[DATASET CONTENT Boundary: Start]

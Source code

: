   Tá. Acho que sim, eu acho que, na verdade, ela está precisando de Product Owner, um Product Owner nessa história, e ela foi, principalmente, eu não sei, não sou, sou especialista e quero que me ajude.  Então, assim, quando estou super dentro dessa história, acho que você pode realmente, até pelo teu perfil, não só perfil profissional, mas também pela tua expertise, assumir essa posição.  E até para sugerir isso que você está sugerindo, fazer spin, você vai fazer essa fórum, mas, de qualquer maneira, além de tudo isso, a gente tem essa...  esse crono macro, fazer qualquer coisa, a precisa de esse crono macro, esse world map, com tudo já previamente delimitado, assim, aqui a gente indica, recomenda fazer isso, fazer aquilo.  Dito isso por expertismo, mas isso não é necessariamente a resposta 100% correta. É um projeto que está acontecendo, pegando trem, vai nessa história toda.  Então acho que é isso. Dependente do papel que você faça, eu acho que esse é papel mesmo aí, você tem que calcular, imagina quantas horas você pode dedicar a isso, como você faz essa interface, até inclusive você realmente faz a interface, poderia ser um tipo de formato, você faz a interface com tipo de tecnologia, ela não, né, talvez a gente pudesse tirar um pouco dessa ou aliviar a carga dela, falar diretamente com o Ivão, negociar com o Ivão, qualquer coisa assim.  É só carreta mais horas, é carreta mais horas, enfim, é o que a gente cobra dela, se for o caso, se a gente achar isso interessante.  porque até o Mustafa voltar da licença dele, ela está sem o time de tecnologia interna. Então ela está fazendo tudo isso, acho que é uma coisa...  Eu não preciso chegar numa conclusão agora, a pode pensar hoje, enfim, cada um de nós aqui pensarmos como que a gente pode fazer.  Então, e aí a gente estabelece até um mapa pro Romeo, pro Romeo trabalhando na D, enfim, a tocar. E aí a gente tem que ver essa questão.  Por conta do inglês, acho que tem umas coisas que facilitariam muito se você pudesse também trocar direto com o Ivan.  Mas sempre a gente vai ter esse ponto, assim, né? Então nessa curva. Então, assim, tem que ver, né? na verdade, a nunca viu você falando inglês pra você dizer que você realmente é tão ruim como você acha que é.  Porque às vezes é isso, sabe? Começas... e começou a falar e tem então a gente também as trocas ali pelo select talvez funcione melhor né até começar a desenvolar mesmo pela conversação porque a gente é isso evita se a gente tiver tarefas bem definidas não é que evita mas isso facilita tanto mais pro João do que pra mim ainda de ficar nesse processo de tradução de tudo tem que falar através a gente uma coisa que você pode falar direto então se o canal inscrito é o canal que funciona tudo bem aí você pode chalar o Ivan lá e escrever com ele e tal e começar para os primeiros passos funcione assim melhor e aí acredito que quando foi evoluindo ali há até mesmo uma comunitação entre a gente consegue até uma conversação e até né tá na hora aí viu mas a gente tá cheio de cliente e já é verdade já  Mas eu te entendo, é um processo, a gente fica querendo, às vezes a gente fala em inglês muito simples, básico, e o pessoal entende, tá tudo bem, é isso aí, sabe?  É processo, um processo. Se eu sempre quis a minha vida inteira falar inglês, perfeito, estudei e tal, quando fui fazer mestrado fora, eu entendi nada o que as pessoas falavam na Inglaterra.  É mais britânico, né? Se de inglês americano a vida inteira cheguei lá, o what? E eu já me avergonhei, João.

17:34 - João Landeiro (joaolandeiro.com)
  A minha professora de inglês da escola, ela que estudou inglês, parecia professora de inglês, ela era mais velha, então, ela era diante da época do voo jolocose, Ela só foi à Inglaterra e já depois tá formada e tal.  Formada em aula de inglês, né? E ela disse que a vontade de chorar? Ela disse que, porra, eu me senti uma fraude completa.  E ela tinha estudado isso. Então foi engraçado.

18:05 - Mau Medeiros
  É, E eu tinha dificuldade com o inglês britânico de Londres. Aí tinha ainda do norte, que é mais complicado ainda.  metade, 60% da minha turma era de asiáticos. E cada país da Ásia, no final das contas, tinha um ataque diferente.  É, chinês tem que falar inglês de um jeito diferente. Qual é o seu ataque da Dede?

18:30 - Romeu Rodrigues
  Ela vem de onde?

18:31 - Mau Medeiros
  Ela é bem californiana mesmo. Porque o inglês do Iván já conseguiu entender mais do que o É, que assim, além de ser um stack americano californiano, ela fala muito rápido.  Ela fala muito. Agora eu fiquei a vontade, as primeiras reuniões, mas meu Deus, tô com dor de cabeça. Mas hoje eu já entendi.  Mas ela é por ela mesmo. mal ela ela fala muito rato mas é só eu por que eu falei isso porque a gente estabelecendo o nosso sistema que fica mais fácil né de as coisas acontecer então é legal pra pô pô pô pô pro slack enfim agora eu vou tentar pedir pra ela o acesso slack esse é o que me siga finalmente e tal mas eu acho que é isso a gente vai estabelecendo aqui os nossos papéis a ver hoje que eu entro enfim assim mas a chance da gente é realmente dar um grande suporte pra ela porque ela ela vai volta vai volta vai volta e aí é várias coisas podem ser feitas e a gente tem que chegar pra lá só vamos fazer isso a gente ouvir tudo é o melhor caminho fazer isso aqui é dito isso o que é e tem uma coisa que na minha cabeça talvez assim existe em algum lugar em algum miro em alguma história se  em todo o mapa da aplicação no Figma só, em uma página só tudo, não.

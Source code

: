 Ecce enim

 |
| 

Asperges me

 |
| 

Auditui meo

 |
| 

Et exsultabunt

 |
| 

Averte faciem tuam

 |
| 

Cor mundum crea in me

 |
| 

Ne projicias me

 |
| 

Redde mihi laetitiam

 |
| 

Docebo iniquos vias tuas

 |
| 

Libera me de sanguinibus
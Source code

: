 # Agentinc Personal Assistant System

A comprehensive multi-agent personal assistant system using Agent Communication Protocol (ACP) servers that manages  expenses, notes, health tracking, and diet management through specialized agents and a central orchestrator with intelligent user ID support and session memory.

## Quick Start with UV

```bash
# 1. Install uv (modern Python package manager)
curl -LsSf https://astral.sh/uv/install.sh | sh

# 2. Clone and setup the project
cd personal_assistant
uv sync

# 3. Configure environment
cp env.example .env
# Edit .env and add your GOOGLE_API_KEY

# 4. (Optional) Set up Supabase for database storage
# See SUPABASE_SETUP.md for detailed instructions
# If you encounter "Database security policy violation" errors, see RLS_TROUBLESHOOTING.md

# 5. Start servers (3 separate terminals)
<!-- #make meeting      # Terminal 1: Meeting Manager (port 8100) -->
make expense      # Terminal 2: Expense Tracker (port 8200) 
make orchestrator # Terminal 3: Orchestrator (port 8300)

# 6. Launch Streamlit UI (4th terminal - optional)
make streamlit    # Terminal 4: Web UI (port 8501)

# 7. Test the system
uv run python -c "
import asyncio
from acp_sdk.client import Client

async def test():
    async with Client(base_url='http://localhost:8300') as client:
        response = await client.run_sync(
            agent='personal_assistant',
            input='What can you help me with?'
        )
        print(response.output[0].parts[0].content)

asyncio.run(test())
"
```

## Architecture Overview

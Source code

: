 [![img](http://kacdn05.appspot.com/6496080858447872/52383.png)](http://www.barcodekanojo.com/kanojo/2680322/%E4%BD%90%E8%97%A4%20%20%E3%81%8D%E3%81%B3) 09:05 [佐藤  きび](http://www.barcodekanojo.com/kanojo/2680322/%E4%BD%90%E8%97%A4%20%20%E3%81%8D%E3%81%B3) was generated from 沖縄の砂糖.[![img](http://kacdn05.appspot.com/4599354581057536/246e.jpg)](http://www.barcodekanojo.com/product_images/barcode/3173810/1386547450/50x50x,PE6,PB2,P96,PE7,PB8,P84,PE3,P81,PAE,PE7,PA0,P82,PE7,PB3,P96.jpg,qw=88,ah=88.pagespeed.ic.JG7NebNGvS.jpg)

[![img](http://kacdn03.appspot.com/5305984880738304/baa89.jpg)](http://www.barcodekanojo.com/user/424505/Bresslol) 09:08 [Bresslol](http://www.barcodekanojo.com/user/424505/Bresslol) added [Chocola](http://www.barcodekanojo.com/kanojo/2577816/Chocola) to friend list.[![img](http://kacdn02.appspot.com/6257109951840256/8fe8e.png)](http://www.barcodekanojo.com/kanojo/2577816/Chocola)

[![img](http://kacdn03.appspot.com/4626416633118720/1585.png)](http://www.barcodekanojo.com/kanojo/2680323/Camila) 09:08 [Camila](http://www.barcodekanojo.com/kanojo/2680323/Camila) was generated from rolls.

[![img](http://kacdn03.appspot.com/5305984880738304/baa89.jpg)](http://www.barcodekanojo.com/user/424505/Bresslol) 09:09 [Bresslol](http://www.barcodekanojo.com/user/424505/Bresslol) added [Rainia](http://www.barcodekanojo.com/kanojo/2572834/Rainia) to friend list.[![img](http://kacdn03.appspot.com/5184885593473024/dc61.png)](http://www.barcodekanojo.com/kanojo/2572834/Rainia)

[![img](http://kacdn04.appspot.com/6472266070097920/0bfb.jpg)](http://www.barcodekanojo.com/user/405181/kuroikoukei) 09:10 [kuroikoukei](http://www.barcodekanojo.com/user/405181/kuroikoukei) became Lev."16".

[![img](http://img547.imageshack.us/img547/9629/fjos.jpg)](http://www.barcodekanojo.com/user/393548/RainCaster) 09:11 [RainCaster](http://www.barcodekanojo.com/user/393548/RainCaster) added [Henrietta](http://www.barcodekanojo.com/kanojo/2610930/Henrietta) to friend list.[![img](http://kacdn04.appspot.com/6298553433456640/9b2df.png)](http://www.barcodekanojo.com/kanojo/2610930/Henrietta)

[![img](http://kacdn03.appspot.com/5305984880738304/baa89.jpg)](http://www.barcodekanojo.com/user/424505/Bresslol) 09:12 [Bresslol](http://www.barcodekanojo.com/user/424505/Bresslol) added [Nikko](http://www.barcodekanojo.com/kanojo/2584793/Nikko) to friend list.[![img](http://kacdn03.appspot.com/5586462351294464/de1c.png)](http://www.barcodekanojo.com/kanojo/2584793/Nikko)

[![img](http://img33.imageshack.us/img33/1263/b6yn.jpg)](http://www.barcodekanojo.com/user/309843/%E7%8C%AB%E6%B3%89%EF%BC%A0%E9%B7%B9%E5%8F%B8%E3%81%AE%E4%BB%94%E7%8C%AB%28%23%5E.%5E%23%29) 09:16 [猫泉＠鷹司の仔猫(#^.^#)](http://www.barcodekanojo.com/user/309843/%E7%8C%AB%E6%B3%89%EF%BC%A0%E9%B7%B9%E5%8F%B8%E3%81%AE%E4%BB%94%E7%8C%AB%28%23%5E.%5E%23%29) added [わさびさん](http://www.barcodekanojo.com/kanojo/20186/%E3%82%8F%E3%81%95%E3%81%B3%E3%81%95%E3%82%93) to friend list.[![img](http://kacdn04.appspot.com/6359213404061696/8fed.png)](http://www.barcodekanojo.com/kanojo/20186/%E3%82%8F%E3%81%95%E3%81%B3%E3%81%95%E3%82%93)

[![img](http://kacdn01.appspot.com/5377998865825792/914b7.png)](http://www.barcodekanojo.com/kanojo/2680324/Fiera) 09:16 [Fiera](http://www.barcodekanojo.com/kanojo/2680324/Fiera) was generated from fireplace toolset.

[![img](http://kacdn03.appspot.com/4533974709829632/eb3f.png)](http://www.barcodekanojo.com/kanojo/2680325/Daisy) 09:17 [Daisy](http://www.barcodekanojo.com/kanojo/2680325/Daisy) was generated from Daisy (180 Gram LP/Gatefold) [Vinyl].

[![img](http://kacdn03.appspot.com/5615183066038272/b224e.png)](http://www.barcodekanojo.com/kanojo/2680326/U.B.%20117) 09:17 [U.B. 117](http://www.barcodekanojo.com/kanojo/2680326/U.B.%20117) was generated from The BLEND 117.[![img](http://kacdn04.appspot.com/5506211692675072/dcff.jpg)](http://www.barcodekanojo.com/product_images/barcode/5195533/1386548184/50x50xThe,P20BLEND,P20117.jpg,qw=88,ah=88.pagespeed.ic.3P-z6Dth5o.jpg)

[DATASET CONTENT Boundary: End]

■ **PROBLEM DETAILS**:
Pick out the lines above containing the word "pagespeed", then copy them.

■ **SOLUTION TO THIS TASK**:
: [![img](http://kacdn05.appspot.com/6496080858447872/52383.png)](http://www.barcodekanojo.com/kanojo/2680322/%E4%BD%90%E8%97%A4%20%20%E3%81%8D%E3%81%B3) 09:05 [佐藤  きび](http://www.barcodekanojo.com/kanojo/2680322/%E4%BD%90%E8%97%A4%20%20%E3%81%8D%E3%81%B3) was generated from 沖縄の砂糖.[![img](http://kacdn05.appspot.com/4599354581057536/246e.jpg)](http://www.barcodekanojo.com/product_images/barcode/3173810/1386547450/50x50x,PE6,PB2,P96,PE7,PB8,P84,PE3,P81,PAE,PE7,PA0,P82,PE7,PB3,P96.jpg,qw=88,ah=88.pagespeed.ic.JG7NebNGvS.jpg)
[![img](http://kacdn03.appspot.com/5615183066038272/b224e.png)](http://www.barcodekanojo.com/kanojo/2680326/U.B.%20117) 09:17 [U.B. 117](http://www.barcodekanojo.com/kanojo/2680326/U.B.%20117) was generated from The BLEND 117.[![img](http://kacdn04.appspot.com/5506211692675072/dcff.jpg)](http://www.barcodekanojo.com/product_images/barcode/5195533/1386548184/50x50xThe,P20BLEND,P20117.jpg,qw=88,ah=88.pagespeed.ic.3P-z6Dth5o.jpg)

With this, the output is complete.